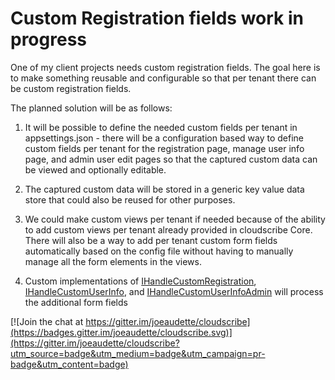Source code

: # Custom Registration fields work in progress

One of my client projects needs custom registration fields. The goal here is to make something reusable and configurable so that per tenant there can be custom registration fields.

The planned solution will be as follows:

1. It will be possible to define the needed custom fields per tenant in appsettings.json - there will be a configuration based way to define custom fields per tenant for the registration page, manage user info page, and admin user edit pages so that the captured custom data can be viewed and optionally editable.

2. The captured custom data will be stored in a generic key value data store that could also be reused for other purposes.

3. We could make custom views per tenant if needed because of the ability to add custom views per tenant already provided in cloudscribe Core. There will also be a way to add per tenant custom form fields automatically based on the config file without having to manually manage all the form elements in the views.

4. Custom implementations of [IHandleCustomRegistration](https://github.com/joeaudette/cloudscribe/blob/master/src/cloudscribe.Core.Web/ExtensionPoints/IHandleCustomRegistration.cs), [IHandleCustomUserInfo](https://github.com/joeaudette/cloudscribe/blob/master/src/cloudscribe.Core.Web/ExtensionPoints/IHandleCustomUserInfo.cs), and [IHandleCustomUserInfoAdmin](https://github.com/joeaudette/cloudscribe/blob/master/src/cloudscribe.Core.Web/ExtensionPoints/IHandleCustomUserInfoAdmin.cs) will process the additional form fields



[![Join the chat at https://gitter.im/joeaudette/cloudscribe](https://badges.gitter.im/joeaudette/cloudscribe.svg)](https://gitter.im/joeaudette/cloudscribe?utm_source=badge&utm_medium=badge&utm_campaign=pr-badge&utm_content=badge)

**TASK TO CARRY OUT**
In the listing, find every line with the word "make" and return it.

**EXERCISE RESULT**
One of my client projects needs custom registration fields. The goal here is to make something reusable and configurable so that per tenant there can be custom registration fields.
3. We could make custom views per tenant if needed because of the ability to add custom views per tenant already provided in cloudscribe Core. There will also be a way to add per tenant custom form fields automatically based on the config file without having to manually manage all the form elements in the views.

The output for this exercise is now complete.